With respect to age, mean difference in baseline BMI between patients with HS and controls was 4·10 kg m−2 (95% CI 3·15–5·06) for those diagnosed before age 40 years and was 2·38 kg m−2 (95% CI 1·63–3·12) for those diagnosed after age 40 years (interaction P = 0·001) (Figure 2b). BMI increased at a slightly faster rate among patients with HS diagnosed before age 40 years ( = 0·45 per year, 95% CI 0·41–0·49) compared with controls ( = 0·35, 95% CI 0·31–0·39), and also among patients with HS diagnosed after age 40 years ( = 0·07, 95% CI 0·04–0·10) compared with controls ( = 0·02, 95% CI −0·01–0·05).
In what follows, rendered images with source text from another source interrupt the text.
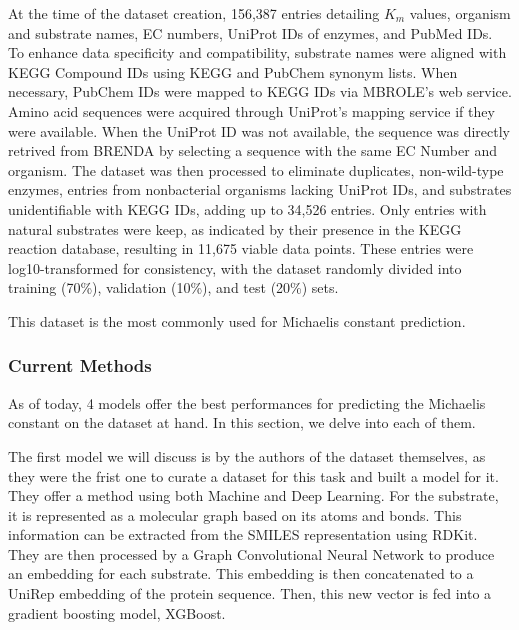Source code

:At the time of the dataset creation, 156,387 entries detailing $K_m$ values, organism and substrate names, 
EC numbers, UniProt IDs of enzymes, and PubMed IDs. To enhance data specificity and compatibility, 
substrate names were aligned with KEGG Compound IDs using KEGG and PubChem synonym lists. \cite{kegg}
When necessary, PubChem IDs were mapped to KEGG IDs via MBROLE's web service. \cite{pubchem,mbrole}
Amino acid sequences were acquired through UniProt's mapping service if they were available. \cite{uniprot}
When the UniProt ID was not available, the sequence was directly retrived from BRENDA by selecting a
sequence with the same EC Number and organism. The dataset was then processed to eliminate duplicates, 
non-wild-type enzymes, 
entries from nonbacterial organisms lacking UniProt IDs, and substrates unidentifiable with KEGG IDs, 
adding up to 34,526 entries. Only entries with natural substrates were keep, 
as indicated by their presence in the KEGG reaction database, resulting in 11,675 viable data points. 
These entries were log10-transformed for consistency, with the dataset randomly divided into training 
(70\%), validation (10\%), and test (20\%) sets. 

This dataset is the most commonly used for Michaelis constant prediction. 

\subsubsection{Current Methods}

As of today, 4 models offer the best performances for predicting the Michaelis constant on the dataset
at hand. In this section, we delve into each of them.

The first model we will discuss is by the authors of the dataset themselves, \citeauthor{km1} as they were
the frist one to curate a dataset for this task and built a model for it. They offer a method using both
Machine and Deep Learning. For the substrate, it is represented as a molecular graph based on its atoms and
bonds. This information can be extracted from the SMILES representation using RDKit. \cite{rdkit} They are
then processed by a Graph Convolutional Neural Network to produce an embedding for each substrate. This 
embedding is then concatenated to a UniRep embedding of the protein sequence. \cite{unirep} 
Then, this new vector is fed into a gradient boosting model, XGBoost. \cite{xgboost}

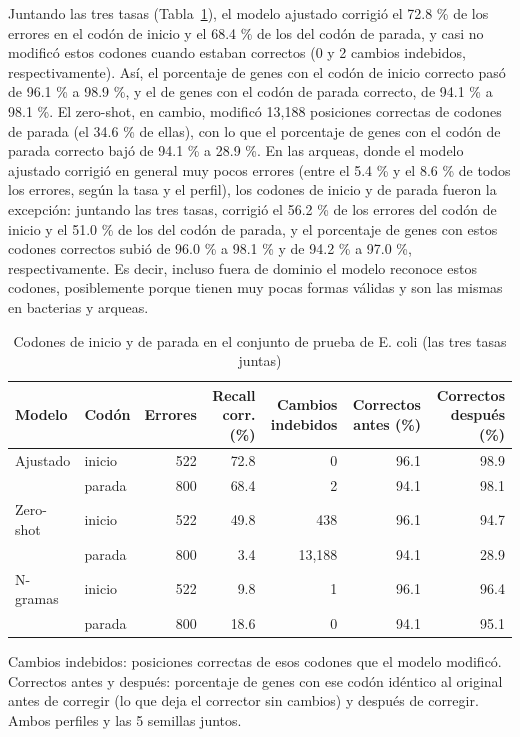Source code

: \documentclass[sigconf,nonacm]{acmart}
\begin{document}
Juntando las tres tasas (Tabla~\ref{tab:inicio-parada}), el modelo ajustado corrigió el 72.8 \% de los errores en el codón de inicio y el 68.4 \% de los del codón de parada, y casi no modificó estos codones cuando estaban correctos (0 y 2 cambios indebidos, respectivamente). Así, el porcentaje de genes con el codón de inicio correcto pasó de 96.1 \% a 98.9 \%, y el de genes con el codón de parada correcto, de 94.1 \% a 98.1 \%. El zero-shot, en cambio, modificó 13,188 posiciones correctas de codones de parada (el 34.6 \% de ellas), con lo que el porcentaje de genes con el codón de parada correcto bajó de 94.1 \% a 28.9 \%. En las arqueas, donde el modelo ajustado corrigió en general muy pocos errores (entre el 5.4 \% y el 8.6 \% de todos los errores, según la tasa y el perfil), los codones de inicio y de parada fueron la excepción: juntando las tres tasas, corrigió el 56.2 \% de los errores del codón de inicio y el 51.0 \% de los del codón de parada, y el porcentaje de genes con estos codones correctos subió de 96.0 \% a 98.1 \% y de 94.2 \% a 97.0 \%, respectivamente. Es decir, incluso fuera de dominio el modelo reconoce estos codones, posiblemente porque tienen muy pocas formas válidas y son las mismas en bacterias y arqueas.

\begin{table}[t]
\caption{Codones de inicio y de parada en el conjunto de prueba de E. coli (las tres tasas juntas)}
\label{tab:inicio-parada}
\small
\begin{tabular}{llrrrrr}
\toprule
\textbf{Modelo} & \textbf{Codón} & \textbf{Errores} & \textbf{Recall corr. (\%)} & \textbf{Cambios indebidos} & \textbf{Correctos antes (\%)} & \textbf{Correctos después (\%)} \\
\midrule
Ajustado & inicio & 522 & 72.8 & 0 & 96.1 & 98.9 \\
 & parada & 800 & 68.4 & 2 & 94.1 & 98.1 \\
\midrule
Zero-shot & inicio & 522 & 49.8 & 438 & 96.1 & 94.7 \\
 & parada & 800 & 3.4 & 13,188 & 94.1 & 28.9 \\
\midrule
N-gramas & inicio & 522 & 9.8 & 1 & 96.1 & 96.4 \\
 & parada & 800 & 18.6 & 0 & 94.1 & 95.1 \\
\bottomrule
\end{tabular}

\vspace{2pt}\begin{minipage}{\textwidth}\footnotesize Cambios indebidos: posiciones correctas de esos codones que el modelo modificó. Correctos antes y después: porcentaje de genes con ese codón idéntico al original antes de corregir (lo que deja el corrector sin cambios) y después de corregir. Ambos perfiles y las 5 semillas juntos.\end{minipage}
\end{table}
\end{document}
Difference in the rate of BMI increase between patients with HS and controls was similar regardless of age at diagnosis (interaction P = 0·13).

Among tobacco smokers, average baseline BMI was 3·02 units (95% CI 0·07–5·31) higher in patients with HS than controls. Among nonsmokers, average baseline BMI was 3·03 units (95% CI 2·41–3·66) higher in patients with HS than controls. Difference in baseline BMI between patients with HS and controls did not vary significantly according to smoking status (P = 0·99). Among smokers, average annual change in BMI prior to diagnosis was an increase of 0·18 units (95% CI 0·12–0·23) in patients with HS and an increase of 0·17 units (95% CI 0·06–0·29) in controls. Among nonsmokers, average annual change in BMI prior to diagnosis was an increase of 0·22 units (95% CI 0·20–0·25) in patients with HS and an increase of 0·14 units (95% CI 0·12–0·17) in controls. Difference in rate of BMI change for patients with HS vs. controls did not vary significantly between smokers and nonsmokers (interaction P = 0·26). Our primary and subgroup findings remained unchanged in sensitivity analysis using a time-invariant variable to classify 'ever' or 'never' smokers (Tables S1, S2; see Supporting Information).

In exploratory analysis, average annual change in BMI after diagnosis was an increase of 0·27 units (95% CI 0·15–0·40) in patients with HS diagnosed before age 40 years, and an increase of 0·27 units (95% CI 0·15–0·40) in matched controls (Figure 2b, Table S3; see Supporting Information). Average annual change in BMI after diagnosis was −0·05 units (95% CI −0·15–0·05) in patients with HS diagnosed after age 40 years, and an increase of 0·05 units (95% CI −0·05–0·15) in matched controls. Difference in the rate of BMI change between patients with HS and controls after diagnosis was 0·00 units per year (95% CI −0·18–0·18) for those diagnosed before age 40 years, and −0·10 units per year (95% CI −0·24–0·04) for those diagnosed after age 40 years.